Segment Start: Data for this exercise

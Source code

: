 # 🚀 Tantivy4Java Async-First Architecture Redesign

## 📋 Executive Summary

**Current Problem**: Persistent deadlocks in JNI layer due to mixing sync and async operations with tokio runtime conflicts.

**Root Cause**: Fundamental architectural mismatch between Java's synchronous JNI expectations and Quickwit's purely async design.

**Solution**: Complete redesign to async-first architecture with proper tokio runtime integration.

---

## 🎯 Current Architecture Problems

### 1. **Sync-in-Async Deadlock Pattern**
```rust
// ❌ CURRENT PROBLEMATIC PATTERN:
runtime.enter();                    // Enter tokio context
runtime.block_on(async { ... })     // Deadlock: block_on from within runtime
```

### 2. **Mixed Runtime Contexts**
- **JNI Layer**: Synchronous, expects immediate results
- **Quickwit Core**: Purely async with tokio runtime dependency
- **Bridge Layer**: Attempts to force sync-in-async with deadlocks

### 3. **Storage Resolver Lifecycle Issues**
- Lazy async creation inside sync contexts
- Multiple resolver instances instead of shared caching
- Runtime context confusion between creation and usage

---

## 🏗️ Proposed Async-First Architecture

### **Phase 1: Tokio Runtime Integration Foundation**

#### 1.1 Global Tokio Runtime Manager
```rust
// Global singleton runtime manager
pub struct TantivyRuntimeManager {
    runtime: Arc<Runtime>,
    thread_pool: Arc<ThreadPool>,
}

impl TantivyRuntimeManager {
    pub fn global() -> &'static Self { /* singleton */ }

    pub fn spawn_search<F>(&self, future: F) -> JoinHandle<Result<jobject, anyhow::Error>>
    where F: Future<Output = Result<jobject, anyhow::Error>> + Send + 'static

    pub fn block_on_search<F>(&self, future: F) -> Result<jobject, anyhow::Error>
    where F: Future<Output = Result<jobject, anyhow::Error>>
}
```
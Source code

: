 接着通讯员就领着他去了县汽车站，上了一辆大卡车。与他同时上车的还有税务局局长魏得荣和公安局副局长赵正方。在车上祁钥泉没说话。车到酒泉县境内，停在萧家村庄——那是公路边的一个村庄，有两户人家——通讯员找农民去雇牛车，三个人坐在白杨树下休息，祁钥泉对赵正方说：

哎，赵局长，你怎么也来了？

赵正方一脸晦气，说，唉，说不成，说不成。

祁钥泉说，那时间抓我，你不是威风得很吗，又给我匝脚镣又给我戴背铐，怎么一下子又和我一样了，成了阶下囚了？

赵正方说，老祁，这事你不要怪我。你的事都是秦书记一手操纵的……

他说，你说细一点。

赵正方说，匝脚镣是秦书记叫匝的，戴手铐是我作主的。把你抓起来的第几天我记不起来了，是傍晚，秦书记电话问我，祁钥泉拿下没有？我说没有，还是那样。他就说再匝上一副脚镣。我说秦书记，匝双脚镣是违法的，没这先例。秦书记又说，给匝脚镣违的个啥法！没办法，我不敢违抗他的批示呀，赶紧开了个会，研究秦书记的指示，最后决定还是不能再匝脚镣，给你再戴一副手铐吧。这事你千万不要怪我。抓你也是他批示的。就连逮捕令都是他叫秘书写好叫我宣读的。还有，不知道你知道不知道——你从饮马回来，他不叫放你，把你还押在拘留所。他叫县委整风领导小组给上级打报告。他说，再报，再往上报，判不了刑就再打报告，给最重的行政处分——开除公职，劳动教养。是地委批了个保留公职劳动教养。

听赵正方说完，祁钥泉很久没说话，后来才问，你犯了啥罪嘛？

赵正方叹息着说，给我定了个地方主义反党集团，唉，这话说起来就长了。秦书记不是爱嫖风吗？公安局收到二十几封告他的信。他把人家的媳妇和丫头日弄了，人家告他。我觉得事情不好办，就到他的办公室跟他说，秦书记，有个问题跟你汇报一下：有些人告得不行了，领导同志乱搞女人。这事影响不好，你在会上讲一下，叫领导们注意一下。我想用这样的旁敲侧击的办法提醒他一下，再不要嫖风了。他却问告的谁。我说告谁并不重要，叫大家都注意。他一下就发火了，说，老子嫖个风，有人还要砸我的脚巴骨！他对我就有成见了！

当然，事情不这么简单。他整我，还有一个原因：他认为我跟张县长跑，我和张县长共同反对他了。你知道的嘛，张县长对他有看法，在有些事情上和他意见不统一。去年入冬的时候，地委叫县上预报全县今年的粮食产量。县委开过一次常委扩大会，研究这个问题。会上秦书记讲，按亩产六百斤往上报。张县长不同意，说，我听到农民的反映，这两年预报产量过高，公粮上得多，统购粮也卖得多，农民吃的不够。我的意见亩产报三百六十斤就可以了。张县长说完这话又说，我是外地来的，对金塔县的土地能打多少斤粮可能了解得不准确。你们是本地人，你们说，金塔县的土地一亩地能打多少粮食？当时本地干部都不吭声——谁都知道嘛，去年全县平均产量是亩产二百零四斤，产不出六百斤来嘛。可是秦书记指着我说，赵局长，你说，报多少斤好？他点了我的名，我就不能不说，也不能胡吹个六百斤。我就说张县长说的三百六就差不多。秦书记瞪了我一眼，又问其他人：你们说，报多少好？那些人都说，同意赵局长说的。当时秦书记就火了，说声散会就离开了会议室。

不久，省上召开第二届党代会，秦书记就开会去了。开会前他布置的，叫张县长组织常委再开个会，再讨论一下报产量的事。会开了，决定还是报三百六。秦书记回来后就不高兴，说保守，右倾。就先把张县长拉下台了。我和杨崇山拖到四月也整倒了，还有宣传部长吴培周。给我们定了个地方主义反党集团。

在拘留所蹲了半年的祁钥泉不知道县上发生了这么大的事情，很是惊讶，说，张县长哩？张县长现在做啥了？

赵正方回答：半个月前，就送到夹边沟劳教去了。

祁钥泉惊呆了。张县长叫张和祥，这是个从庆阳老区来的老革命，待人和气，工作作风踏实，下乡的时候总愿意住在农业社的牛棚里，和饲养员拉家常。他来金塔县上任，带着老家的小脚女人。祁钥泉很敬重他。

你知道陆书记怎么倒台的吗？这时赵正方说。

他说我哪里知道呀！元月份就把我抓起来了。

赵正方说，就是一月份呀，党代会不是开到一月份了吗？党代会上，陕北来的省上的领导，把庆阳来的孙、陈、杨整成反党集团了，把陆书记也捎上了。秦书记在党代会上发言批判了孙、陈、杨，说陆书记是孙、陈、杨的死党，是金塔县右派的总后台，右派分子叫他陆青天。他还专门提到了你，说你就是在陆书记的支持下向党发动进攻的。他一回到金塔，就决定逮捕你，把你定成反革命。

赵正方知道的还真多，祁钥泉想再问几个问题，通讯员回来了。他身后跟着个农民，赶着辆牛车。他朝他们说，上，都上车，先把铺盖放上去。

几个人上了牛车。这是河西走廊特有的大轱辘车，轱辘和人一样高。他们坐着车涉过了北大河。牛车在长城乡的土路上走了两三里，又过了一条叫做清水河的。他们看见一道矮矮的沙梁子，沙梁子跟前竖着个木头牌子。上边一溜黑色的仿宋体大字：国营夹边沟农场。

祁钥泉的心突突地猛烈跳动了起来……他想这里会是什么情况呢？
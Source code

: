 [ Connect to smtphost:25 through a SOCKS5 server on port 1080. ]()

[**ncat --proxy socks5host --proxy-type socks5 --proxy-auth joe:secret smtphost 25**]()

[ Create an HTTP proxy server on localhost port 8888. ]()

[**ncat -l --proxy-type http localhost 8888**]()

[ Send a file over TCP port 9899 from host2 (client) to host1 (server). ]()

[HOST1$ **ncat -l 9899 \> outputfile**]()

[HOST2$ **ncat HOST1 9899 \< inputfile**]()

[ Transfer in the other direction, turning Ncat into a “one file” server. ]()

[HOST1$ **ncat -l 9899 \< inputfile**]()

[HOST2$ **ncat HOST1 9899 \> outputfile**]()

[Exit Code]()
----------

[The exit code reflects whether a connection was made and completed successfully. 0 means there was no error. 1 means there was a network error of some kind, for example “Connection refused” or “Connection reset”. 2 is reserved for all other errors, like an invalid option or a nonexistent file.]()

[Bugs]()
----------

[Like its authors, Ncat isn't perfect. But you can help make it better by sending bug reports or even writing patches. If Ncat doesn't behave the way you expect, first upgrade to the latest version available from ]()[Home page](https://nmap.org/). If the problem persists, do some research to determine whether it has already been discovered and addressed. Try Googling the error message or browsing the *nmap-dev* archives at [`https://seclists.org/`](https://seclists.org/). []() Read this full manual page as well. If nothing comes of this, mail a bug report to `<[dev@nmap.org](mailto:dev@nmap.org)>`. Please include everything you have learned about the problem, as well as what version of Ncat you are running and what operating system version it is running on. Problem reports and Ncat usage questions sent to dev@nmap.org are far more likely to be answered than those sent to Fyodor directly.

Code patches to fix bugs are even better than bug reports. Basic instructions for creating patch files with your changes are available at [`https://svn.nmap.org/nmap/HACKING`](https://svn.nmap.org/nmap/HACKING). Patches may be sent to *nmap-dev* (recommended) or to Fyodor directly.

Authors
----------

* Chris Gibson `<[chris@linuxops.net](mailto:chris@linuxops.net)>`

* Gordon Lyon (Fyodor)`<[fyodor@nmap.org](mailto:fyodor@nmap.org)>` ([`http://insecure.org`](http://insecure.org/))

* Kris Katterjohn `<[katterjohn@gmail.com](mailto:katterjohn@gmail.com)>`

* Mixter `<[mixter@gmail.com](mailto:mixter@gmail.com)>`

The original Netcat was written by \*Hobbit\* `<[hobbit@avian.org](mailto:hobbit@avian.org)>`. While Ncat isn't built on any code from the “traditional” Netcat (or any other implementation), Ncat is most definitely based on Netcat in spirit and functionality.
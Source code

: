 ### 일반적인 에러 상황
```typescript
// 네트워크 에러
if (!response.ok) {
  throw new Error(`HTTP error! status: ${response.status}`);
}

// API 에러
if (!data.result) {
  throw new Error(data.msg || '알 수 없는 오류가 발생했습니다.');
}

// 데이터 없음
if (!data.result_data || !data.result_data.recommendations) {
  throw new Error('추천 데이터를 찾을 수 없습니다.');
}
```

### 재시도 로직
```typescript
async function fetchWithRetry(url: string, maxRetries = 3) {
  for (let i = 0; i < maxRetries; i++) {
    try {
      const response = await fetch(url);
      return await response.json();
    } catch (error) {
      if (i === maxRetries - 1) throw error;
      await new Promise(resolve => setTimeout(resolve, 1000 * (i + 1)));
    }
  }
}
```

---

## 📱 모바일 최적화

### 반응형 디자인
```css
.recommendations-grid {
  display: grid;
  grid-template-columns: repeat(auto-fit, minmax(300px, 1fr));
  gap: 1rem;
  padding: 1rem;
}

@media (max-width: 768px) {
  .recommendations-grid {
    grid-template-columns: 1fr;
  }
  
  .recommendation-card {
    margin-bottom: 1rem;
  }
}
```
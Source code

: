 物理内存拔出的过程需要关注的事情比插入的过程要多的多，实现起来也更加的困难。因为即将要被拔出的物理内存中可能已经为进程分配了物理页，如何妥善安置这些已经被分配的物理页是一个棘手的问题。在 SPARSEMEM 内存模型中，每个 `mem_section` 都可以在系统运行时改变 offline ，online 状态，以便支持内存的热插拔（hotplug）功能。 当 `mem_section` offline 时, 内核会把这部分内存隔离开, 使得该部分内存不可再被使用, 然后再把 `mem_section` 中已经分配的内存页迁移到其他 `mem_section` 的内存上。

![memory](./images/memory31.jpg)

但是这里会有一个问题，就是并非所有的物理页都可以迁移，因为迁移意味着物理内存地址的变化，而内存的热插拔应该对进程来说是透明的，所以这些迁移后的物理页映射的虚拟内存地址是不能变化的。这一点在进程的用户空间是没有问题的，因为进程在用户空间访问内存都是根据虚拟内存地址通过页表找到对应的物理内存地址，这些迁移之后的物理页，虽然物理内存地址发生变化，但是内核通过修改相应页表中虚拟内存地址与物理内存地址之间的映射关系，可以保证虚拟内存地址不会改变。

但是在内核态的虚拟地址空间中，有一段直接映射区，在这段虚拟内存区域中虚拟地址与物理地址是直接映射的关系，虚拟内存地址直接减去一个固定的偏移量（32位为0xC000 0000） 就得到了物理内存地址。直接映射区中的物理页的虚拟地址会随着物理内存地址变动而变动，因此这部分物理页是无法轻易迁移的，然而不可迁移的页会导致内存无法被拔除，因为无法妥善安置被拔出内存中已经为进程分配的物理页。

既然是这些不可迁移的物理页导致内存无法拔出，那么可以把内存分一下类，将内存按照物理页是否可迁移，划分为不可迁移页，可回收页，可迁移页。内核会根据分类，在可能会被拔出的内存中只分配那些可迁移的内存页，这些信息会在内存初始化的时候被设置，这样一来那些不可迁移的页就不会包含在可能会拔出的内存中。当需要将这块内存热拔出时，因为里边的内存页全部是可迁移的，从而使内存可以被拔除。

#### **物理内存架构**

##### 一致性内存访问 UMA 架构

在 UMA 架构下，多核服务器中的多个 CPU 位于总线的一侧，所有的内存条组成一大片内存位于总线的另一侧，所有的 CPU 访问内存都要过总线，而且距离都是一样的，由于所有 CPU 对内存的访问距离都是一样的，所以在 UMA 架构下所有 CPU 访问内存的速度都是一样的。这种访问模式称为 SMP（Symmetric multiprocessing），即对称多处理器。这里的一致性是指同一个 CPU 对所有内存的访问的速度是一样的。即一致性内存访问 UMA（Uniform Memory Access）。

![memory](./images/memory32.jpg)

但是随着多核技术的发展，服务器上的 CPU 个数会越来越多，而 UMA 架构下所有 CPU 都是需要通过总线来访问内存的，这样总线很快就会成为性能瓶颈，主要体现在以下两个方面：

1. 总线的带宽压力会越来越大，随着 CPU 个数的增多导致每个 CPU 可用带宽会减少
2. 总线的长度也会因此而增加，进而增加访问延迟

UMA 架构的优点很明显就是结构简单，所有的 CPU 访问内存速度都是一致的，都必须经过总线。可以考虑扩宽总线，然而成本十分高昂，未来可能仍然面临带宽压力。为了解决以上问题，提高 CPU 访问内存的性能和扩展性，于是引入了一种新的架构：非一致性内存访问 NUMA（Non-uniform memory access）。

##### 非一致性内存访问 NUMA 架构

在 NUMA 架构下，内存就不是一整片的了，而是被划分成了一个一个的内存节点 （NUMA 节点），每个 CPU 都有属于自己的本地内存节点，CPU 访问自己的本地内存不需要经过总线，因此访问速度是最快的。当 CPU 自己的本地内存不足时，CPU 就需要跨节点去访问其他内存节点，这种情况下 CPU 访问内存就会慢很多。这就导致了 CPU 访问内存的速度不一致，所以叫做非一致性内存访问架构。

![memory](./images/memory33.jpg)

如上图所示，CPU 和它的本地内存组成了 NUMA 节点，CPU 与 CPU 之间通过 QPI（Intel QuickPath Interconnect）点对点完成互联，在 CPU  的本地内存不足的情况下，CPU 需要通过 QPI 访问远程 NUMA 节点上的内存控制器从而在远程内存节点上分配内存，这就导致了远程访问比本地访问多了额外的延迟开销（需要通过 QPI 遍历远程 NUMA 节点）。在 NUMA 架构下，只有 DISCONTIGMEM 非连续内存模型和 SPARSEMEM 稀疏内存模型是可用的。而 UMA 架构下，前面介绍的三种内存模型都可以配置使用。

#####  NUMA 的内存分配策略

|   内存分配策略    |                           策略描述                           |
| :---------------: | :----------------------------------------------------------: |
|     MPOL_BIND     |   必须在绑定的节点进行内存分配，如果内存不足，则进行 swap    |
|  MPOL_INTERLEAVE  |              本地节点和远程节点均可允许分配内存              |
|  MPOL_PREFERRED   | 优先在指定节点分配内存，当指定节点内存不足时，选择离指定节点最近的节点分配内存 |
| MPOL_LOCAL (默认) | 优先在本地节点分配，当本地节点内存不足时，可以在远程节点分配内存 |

Segment End: Data for this exercise

- _Exercise_:
Would you filter the records and copy out each line containing "template"?

- _Solution to the exercise_:
  grid-template-columns: repeat(auto-fit, minmax(300px, 1fr));
    grid-template-columns: 1fr;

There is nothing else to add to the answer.